» About this exercise
Each line below that includes the word "will" is to be reported.

Data Start Marker

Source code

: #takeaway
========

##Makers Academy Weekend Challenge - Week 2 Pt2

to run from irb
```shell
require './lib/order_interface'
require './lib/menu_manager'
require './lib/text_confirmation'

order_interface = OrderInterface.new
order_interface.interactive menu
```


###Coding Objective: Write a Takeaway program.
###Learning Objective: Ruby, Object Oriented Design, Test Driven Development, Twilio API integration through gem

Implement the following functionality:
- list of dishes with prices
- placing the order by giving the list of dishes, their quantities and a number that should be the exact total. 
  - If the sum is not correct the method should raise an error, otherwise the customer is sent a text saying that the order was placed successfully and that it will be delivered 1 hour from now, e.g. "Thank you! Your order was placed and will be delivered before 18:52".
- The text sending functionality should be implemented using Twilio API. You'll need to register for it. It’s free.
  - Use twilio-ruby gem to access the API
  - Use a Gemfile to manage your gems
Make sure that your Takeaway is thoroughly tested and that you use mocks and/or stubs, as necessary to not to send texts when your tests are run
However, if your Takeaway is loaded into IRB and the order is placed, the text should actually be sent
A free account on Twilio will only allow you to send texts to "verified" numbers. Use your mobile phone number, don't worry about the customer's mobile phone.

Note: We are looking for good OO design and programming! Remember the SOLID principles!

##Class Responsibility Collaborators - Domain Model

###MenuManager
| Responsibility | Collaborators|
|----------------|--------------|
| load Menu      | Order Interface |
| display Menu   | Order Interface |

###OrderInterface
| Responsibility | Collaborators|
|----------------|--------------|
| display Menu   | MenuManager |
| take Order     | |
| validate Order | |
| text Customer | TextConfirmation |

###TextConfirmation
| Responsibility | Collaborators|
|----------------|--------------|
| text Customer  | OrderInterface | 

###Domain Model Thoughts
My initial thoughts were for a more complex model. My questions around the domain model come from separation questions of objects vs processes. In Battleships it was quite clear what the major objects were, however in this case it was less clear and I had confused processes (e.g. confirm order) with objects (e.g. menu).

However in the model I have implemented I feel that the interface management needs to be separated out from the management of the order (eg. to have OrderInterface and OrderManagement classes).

Data End Marker

» Exercise solution
  - If the sum is not correct the method should raise an error, otherwise the customer is sent a text saying that the order was placed successfully and that it will be delivered 1 hour from now, e.g. "Thank you! Your order was placed and will be delivered before 18:52".
A free account on Twilio will only allow you to send texts to "verified" numbers. Use your mobile phone number, don't worry about the customer's mobile phone.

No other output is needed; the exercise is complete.